Find the line holding "- **🟢 HIGH** (80-100%): Ready" in the entries below. Give it again exactly, along with every line after it up to and including the line holding "- **Testing Recommendations**: Validation".

Data items
::::::::::

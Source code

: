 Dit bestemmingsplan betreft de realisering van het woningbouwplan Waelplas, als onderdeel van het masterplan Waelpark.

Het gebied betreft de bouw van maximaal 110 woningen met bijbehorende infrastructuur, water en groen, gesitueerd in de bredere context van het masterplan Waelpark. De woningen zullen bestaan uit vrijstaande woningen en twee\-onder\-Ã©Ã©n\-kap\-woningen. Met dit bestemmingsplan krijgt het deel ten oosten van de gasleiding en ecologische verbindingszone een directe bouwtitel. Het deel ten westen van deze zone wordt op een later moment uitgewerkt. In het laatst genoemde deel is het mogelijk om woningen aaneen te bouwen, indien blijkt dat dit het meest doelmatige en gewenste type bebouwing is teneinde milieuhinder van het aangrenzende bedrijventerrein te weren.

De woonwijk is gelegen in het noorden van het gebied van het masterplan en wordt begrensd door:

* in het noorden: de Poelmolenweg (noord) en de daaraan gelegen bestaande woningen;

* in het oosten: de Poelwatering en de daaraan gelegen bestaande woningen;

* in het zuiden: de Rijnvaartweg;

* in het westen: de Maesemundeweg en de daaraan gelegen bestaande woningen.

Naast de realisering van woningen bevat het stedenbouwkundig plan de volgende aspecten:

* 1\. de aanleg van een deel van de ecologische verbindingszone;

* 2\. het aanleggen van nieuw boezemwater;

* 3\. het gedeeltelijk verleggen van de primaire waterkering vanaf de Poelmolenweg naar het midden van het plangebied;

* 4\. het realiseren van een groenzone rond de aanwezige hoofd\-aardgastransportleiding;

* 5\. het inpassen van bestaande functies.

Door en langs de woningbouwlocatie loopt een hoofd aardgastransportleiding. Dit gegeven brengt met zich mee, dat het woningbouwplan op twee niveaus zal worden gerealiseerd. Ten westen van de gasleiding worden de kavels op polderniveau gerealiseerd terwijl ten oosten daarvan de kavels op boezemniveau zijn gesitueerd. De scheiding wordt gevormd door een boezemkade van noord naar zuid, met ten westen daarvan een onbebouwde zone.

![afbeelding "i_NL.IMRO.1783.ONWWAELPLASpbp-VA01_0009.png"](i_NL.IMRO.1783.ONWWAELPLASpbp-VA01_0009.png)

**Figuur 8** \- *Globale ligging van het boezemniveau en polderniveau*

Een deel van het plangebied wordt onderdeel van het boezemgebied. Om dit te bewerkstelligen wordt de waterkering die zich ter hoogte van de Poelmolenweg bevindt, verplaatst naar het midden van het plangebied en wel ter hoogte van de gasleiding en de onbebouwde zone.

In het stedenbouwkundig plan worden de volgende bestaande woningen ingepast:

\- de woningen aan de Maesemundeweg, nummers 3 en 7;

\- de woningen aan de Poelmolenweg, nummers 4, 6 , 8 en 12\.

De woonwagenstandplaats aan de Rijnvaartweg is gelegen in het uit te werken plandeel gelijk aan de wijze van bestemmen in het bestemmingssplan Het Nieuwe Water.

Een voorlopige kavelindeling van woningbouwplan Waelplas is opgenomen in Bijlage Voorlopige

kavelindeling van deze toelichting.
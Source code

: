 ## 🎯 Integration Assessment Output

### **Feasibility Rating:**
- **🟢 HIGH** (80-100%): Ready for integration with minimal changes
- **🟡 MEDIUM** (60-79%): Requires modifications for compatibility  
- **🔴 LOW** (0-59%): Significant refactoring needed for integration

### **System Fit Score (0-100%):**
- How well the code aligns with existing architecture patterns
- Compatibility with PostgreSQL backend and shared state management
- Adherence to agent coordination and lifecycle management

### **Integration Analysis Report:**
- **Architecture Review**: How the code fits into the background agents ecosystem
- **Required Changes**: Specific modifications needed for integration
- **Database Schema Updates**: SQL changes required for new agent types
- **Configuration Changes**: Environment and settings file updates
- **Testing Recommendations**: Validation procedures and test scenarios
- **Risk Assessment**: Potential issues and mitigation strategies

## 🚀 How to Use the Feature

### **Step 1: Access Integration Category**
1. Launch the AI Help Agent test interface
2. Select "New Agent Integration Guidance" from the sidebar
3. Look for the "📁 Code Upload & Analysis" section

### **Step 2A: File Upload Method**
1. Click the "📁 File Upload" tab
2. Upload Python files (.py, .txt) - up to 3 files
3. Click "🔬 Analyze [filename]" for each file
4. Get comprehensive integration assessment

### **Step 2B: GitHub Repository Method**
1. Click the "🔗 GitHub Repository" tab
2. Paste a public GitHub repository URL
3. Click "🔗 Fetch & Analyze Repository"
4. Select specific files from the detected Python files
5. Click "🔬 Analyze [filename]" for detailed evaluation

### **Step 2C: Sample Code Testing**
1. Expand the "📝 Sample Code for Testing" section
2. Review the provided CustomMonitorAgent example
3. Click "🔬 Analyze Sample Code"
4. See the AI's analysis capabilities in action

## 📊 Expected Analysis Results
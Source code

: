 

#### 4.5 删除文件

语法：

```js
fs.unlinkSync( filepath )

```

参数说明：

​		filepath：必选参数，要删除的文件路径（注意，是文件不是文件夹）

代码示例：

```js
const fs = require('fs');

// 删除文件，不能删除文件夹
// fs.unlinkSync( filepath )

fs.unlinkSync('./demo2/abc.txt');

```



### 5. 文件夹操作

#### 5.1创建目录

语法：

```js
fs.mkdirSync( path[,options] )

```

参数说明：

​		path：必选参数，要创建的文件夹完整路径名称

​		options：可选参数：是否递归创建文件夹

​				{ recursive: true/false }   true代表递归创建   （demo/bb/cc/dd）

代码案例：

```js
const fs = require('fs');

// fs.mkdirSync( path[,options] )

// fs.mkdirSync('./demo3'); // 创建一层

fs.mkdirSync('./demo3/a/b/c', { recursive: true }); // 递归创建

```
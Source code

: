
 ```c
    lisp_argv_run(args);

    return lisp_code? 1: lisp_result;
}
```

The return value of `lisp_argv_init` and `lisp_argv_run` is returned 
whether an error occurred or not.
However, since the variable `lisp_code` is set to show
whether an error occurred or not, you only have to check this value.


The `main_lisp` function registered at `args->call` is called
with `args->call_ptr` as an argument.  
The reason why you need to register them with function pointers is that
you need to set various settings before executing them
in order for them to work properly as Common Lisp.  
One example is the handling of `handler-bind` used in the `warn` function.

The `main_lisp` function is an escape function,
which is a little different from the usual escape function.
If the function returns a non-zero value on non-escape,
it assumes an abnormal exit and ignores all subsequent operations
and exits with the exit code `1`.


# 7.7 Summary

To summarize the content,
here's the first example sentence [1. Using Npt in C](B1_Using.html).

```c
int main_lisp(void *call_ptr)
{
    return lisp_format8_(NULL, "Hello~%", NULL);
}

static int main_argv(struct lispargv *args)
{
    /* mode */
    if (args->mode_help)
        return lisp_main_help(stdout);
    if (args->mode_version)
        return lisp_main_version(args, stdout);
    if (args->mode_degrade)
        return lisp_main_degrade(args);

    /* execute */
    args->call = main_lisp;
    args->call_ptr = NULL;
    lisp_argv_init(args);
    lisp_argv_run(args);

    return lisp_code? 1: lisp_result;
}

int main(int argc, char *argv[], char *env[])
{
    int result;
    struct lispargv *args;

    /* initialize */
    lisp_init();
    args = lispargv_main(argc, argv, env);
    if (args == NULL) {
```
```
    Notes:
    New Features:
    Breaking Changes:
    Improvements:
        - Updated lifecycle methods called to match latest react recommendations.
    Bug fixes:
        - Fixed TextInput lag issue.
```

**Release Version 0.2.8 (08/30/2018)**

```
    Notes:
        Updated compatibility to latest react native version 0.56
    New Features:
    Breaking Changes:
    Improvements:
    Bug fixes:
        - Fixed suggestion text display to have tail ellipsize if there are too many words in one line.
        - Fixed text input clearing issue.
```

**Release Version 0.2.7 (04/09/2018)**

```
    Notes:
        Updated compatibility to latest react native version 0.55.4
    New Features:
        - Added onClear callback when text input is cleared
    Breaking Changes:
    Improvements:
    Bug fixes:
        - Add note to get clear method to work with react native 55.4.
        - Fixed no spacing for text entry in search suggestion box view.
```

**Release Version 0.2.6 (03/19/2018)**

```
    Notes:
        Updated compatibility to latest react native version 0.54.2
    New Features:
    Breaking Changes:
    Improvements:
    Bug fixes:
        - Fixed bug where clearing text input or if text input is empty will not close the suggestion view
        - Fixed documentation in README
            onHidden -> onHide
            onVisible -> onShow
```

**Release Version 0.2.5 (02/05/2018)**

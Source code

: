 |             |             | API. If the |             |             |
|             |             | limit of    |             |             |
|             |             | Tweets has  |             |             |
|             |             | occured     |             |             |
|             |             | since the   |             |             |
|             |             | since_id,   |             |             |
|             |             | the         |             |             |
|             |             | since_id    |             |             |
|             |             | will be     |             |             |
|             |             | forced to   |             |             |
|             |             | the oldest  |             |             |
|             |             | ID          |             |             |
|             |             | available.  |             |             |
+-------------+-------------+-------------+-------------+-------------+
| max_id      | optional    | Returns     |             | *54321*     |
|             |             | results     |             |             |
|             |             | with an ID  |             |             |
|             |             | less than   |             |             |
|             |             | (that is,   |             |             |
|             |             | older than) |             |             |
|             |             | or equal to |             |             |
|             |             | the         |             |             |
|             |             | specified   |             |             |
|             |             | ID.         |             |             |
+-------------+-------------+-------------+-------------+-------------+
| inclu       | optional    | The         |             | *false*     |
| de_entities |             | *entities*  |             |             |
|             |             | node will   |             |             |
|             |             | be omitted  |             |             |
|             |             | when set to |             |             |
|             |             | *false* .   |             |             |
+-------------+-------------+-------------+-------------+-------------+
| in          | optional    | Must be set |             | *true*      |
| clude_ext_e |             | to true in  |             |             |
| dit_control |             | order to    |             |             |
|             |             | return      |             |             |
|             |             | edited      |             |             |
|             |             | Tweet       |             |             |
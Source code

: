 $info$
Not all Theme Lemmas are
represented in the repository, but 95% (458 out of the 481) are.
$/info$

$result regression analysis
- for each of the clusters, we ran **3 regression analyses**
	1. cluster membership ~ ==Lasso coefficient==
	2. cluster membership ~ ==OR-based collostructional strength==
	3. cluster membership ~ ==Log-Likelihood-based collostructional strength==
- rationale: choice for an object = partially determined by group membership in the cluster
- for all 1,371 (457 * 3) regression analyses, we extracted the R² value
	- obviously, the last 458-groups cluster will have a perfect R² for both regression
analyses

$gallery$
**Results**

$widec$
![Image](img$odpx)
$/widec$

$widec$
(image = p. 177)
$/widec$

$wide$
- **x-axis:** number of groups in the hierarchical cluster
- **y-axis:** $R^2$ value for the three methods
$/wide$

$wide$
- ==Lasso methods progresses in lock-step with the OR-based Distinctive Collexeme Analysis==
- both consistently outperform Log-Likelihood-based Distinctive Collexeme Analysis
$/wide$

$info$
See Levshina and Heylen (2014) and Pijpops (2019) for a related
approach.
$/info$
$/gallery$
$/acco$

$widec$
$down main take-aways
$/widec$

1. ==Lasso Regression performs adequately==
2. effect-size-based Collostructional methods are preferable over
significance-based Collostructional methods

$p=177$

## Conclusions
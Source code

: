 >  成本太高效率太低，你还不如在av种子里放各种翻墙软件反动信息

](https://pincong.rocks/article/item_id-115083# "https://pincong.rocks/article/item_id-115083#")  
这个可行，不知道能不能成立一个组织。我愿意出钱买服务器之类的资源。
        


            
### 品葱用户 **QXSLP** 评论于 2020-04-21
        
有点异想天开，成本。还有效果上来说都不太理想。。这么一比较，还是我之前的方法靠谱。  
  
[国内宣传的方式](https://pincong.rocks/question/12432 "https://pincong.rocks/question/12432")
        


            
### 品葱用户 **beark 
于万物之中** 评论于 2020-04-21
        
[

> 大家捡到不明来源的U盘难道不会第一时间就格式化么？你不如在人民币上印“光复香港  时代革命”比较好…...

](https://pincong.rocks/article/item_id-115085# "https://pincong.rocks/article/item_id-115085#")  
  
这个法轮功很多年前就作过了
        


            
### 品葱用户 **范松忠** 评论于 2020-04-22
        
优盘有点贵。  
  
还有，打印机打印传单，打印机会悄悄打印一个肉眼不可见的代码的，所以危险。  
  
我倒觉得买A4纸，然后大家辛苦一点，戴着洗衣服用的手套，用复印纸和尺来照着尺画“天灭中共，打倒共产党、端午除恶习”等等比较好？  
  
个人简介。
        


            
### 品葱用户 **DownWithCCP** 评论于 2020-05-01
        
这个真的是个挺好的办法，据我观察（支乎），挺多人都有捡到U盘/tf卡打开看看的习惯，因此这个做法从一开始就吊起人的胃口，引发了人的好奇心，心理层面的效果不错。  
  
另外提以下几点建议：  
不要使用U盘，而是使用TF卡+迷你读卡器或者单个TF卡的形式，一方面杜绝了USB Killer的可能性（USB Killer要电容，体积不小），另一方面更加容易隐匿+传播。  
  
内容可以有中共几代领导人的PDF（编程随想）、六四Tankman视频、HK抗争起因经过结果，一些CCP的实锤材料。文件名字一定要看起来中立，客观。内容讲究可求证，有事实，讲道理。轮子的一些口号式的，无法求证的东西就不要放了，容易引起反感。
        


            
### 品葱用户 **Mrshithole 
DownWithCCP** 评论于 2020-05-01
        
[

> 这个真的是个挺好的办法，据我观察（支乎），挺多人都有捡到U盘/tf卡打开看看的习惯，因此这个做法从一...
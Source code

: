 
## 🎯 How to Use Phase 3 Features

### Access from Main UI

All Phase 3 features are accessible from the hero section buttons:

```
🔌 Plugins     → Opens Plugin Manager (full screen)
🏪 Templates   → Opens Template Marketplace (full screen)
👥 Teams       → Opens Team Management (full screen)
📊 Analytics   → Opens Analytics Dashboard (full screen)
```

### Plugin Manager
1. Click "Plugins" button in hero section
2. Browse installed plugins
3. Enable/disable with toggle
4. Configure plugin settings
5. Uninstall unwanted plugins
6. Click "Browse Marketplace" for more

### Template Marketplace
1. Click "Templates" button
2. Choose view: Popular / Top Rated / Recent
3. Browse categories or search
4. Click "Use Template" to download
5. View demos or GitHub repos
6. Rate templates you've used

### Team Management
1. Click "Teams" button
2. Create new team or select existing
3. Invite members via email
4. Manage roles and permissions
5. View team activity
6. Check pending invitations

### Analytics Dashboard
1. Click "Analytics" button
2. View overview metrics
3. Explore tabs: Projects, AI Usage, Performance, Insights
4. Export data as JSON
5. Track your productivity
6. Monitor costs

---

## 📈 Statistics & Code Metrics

::::::::::

RESULT BELOW
- **🟢 HIGH** (80-100%): Ready for integration with minimal changes
- **🟡 MEDIUM** (60-79%): Requires modifications for compatibility  
- **🔴 LOW** (0-59%): Significant refactoring needed for integration

### **System Fit Score (0-100%):**
- How well the code aligns with existing architecture patterns
- Compatibility with PostgreSQL backend and shared state management
- Adherence to agent coordination and lifecycle management

### **Integration Analysis Report:**
- **Architecture Review**: How the code fits into the background agents ecosystem
- **Required Changes**: Specific modifications needed for integration
- **Database Schema Updates**: SQL changes required for new agent types
- **Configuration Changes**: Environment and settings file updates
- **Testing Recommendations**: Validation procedures and test scenarios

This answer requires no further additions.